Aim of the task:
Beginning with the opening line of the entries, return every line through the one containing "- Implements perspective", both included, and nothing else. Omit pictures.

[Stored records]
# # # # #

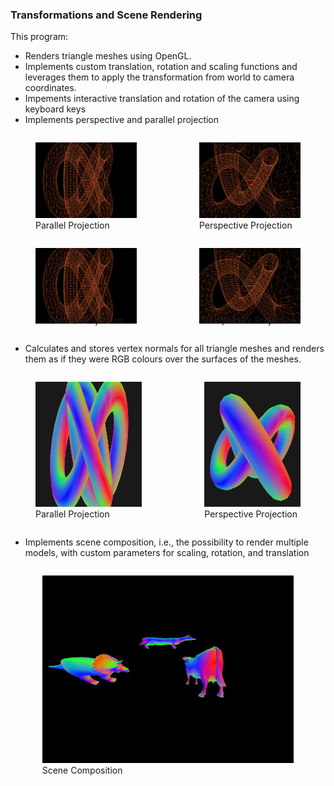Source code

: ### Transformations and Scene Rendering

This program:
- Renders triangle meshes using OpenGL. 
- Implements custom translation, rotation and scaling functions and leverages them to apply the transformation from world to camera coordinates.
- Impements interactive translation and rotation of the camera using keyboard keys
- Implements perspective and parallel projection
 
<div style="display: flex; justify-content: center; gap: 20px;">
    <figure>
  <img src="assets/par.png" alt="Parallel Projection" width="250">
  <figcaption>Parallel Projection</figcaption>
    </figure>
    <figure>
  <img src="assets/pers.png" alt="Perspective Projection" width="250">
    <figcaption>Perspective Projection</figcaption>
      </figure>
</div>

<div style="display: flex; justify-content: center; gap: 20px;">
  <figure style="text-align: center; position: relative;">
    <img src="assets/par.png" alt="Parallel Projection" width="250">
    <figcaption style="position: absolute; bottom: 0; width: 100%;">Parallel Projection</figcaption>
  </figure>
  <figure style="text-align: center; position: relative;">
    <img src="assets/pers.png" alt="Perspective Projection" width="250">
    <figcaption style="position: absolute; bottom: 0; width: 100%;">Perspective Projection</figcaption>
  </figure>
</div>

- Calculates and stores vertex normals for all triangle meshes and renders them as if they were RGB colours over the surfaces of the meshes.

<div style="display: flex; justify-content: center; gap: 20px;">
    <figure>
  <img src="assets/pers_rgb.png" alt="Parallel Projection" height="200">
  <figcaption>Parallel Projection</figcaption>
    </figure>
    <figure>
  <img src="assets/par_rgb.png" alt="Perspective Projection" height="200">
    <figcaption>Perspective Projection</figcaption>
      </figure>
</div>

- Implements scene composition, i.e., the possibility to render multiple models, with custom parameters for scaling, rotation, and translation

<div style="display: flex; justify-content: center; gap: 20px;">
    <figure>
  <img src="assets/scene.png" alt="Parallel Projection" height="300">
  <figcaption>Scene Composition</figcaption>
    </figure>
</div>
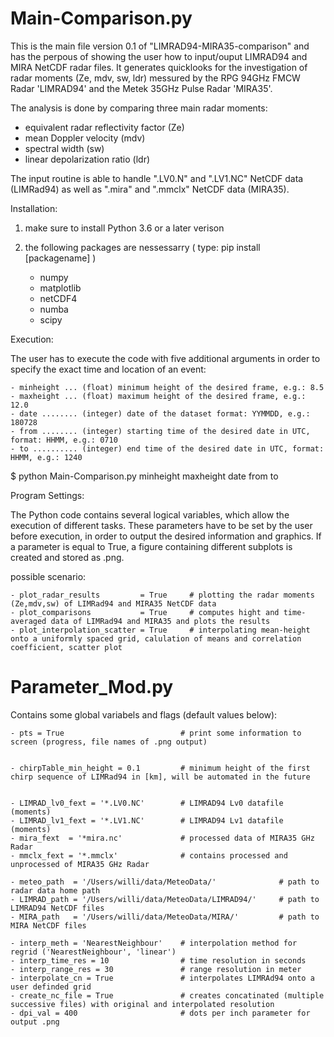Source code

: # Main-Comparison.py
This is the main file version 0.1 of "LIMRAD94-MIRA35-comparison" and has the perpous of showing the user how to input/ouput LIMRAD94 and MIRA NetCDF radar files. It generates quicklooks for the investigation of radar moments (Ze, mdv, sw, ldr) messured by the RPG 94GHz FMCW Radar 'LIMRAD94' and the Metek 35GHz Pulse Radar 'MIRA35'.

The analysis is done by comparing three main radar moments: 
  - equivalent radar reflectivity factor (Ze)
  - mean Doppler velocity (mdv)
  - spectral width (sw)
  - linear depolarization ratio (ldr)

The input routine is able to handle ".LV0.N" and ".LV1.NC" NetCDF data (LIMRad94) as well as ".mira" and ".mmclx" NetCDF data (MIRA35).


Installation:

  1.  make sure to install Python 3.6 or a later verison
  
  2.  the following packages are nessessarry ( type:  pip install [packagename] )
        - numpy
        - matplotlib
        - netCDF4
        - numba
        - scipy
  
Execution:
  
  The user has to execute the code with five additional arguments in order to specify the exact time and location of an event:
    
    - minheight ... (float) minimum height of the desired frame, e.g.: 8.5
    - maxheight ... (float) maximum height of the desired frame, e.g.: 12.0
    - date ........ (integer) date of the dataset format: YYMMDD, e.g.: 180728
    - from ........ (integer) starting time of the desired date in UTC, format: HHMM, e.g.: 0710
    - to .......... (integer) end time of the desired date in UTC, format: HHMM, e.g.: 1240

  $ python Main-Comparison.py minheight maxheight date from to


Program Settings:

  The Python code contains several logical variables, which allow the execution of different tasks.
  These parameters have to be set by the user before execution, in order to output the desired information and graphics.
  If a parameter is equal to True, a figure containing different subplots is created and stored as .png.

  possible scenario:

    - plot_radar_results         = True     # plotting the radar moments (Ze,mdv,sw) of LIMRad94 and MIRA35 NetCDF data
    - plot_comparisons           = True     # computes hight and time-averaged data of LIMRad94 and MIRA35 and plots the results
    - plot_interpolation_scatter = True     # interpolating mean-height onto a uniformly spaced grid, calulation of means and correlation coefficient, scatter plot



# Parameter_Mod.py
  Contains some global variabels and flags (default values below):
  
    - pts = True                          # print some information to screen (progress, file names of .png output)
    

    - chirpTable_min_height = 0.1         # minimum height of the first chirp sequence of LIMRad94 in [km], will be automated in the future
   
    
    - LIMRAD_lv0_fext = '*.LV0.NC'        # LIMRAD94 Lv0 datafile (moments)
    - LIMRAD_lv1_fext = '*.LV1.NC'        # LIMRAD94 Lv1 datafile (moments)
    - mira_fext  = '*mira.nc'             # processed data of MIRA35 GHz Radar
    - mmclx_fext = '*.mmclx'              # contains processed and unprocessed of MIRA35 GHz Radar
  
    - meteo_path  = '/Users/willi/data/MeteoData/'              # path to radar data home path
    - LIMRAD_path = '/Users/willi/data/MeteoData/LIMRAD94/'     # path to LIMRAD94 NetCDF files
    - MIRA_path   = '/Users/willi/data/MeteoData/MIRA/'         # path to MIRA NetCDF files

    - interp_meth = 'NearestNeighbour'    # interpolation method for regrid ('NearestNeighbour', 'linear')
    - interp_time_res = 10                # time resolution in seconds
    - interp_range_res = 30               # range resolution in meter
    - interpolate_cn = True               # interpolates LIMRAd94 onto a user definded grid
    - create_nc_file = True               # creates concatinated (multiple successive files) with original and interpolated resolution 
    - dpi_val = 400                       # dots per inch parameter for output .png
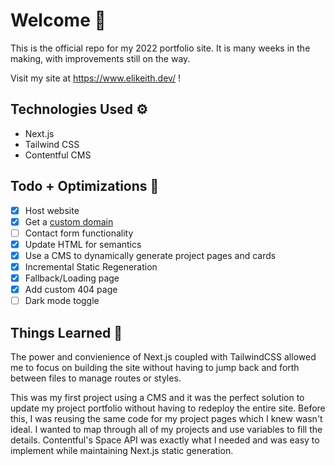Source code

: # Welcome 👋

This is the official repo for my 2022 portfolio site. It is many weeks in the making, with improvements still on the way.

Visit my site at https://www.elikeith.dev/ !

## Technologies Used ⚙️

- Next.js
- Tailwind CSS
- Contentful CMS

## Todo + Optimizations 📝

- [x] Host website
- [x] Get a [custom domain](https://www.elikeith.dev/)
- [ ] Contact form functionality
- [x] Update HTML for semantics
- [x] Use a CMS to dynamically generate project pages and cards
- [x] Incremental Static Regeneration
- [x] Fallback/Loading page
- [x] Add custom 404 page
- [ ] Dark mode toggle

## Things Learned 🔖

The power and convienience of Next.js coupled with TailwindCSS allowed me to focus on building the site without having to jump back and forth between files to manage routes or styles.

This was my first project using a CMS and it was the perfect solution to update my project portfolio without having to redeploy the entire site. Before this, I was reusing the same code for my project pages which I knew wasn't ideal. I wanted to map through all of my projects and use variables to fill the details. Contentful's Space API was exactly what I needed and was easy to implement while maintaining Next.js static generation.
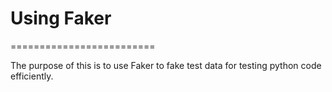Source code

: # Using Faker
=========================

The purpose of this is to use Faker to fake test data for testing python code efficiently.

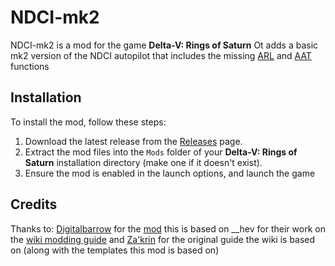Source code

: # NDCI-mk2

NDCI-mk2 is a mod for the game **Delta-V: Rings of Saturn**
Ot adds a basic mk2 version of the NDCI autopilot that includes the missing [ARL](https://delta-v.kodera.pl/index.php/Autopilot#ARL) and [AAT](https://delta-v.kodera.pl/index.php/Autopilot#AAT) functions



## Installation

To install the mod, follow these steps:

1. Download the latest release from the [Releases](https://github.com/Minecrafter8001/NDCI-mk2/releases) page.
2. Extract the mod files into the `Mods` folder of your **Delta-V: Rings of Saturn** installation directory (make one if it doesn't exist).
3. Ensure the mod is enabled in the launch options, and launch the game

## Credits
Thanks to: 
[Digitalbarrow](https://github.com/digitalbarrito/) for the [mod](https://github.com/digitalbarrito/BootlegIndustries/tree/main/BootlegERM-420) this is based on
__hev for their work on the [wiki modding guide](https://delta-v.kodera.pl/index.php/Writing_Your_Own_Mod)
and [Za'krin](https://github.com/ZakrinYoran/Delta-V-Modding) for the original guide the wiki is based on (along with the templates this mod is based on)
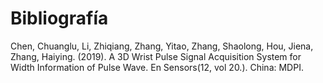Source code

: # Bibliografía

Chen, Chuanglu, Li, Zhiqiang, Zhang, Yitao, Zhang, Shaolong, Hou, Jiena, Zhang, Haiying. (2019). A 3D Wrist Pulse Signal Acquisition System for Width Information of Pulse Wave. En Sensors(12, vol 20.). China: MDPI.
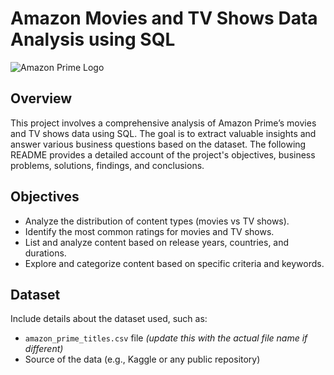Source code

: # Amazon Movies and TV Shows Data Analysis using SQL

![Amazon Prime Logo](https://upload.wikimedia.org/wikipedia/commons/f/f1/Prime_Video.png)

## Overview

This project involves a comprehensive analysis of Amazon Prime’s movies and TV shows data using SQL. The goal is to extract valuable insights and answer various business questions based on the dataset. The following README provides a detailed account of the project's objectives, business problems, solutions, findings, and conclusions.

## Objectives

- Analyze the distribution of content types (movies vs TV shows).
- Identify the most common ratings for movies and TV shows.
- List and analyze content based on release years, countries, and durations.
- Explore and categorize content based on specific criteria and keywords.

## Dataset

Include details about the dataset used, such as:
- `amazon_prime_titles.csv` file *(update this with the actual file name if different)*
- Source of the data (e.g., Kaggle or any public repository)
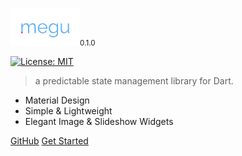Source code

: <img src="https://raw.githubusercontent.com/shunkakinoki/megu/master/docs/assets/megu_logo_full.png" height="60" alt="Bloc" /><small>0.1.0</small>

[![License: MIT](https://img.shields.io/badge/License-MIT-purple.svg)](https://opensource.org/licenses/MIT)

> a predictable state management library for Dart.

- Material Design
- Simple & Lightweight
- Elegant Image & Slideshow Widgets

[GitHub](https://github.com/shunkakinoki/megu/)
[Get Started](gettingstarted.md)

# # # # #

Exercise solution:
Source code

: ### Transformations and Scene Rendering

This program:
- Renders triangle meshes using OpenGL. 
- Implements custom translation, rotation and scaling functions and leverages them to apply the transformation from world to camera coordinates.
- Impements interactive translation and rotation of the camera using keyboard keys
- Implements perspective and parallel projection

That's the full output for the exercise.